Army of life-size Mark Zuckerberg cardboard cutouts storms Capitol lawn

One hundred life-size Mark Zuckerberg cutouts appeared on the Capitol lawn.

Ahead of Facebook CEO Mark Zuckerberg's Senate hearing Tuesday, an army of 100 life-size Mark Zuckerberg cardboard cutouts stood on the Capitol lawn in Washington, D.C. this morning.

The cutouts were wearing t-shirts that read "fix Fakebook."

The display, titled "Four Solutions to Fix Facebook," was organized by a left-leaning global advocacy group, Avaaz, with a goal to "call attention to the hundreds of millions of fake accounts still spreading disinformation on Facebook," the organization told ABC News in a statement.

"Avaaz has set up a fake army of Mark Zuckerbergs to flood the U.S. Capitol just as fake news and fake profiles have flooded our democracies," said Nell Greenberg, campaign director at Avaaz, in a press release. “As Zuckerberg gets ready to testify before the Senate, hundreds of thousands of people are calling on him to delete 'Fakebook' by banning all fake accounts. They banned thousands in France and Germany to protect democracy, it’s time to extend the same protections to the US and worldwide.”

Over 880,000 people worldwide signed an open letter to Zuckerberg, internet CEOs, and government regulators asking for them to protect democracies, Avaaz wrote in the statement.

The four solutions they are proposing are that Facebook, internet CEOs and government regulators should "ban all bots, alert the public any and every time users see fake or disinformation, fund fact checkers around the world, and submit to an independent audit to review the scale and scope of fake news," Avaaz wrote in the statement.

Though they aren’t expecting a direct reaction from Zuckerberg and aren’t sure he saw the “Zuckerbots” when he arrived on the Hill, the group is also running ads in Politico and the Washington Post on “how to fix Fakebook.”

“It will be very hard for him to miss it,” a spokesperson for Avaaz said.

Zuckerberg will testify Tuesday in a highly-anticipated hearing on privacy concerns, fake news and alleged foreign efforts to use Facebook to spread disinformation before the 2016 election, issues that have set the social media giant back on its heels.

“It’s clear now that we didn’t do enough to prevent these tools from being used for harm as well,” Zuckerberg plans to tell 44 members of Congress, according to his prepared remarks, expressing contrition yet again for allowing third parties to harvest the data without the consent of Facebook’s users.

“That goes for fake news, foreign interference in elections, and hate speech, as well as developers and data privacy.
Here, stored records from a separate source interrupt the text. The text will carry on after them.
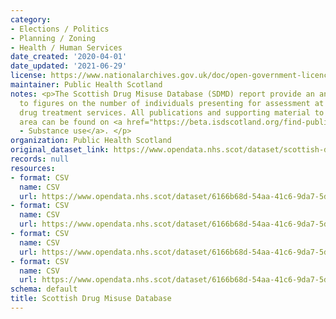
 ```yaml
---
category:
- Elections / Politics
- Planning / Zoning
- Health / Human Services
date_created: '2020-04-01'
date_updated: '2021-06-29'
license: https://www.nationalarchives.gov.uk/doc/open-government-licence/version/3/
maintainer: Public Health Scotland
notes: <p>The Scottish Drug Misuse Database (SDMD) report provide an annual update
  to figures on the number of individuals presenting for assessment at specialist
  drug treatment services. All publications and supporting material to this topic
  area can be found on <a href="https://beta.isdscotland.org/find-publications-and-data/lifestyle-and-behaviours/substance-use/">PHS
  - Substance use</a>. </p>
organization: Public Health Scotland
original_dataset_link: https://www.opendata.nhs.scot/dataset/scottish-drug-misuse-database
records: null
resources:
- format: CSV
  name: CSV
  url: https://www.opendata.nhs.scot/dataset/6166b68d-54aa-41c6-9da7-5d80055aace8/resource/e096573f-b828-4e8d-abf2-84f94345a751/download/demographics_sdmd_healthboard.csv
- format: CSV
  name: CSV
  url: https://www.opendata.nhs.scot/dataset/6166b68d-54aa-41c6-9da7-5d80055aace8/resource/72cb44e7-0b8f-48a8-b653-eb124be4baca/download/demographics_sdmd_council.csv
- format: CSV
  name: CSV
  url: https://www.opendata.nhs.scot/dataset/6166b68d-54aa-41c6-9da7-5d80055aace8/resource/aebb18ee-40c3-4520-9521-d0800e749567/download/treatment_group_sdmd_healthboard.csv
- format: CSV
  name: CSV
  url: https://www.opendata.nhs.scot/dataset/6166b68d-54aa-41c6-9da7-5d80055aace8/resource/d5ffbfe1-12d1-4d58-8a49-a32b8c3356a5/download/treatment_group_sdmd_council.csv
schema: default
title: Scottish Drug Misuse Database
---
```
We didn’t take a broad enough view of our responsibility, and that was a big mistake. It was my mistake, and I’m sorry. I started Facebook, I run it, and I’m responsible for what happens here,” Zuckerberg’s planned remarks read.

Avaaz is the same advocacy group behind last month's display of 7,000 children's shoes, also on the Capitol lawn, in memory of every child who has died due to gun violence.

In February, the advocacy organization put up a trio of mobile billboards by Sen. Marco Rubio's home in Miami, Florida. The billboards asked why there was no congressional movement on gun control, with one of the billboards reading, “How come, Marco Rubio?”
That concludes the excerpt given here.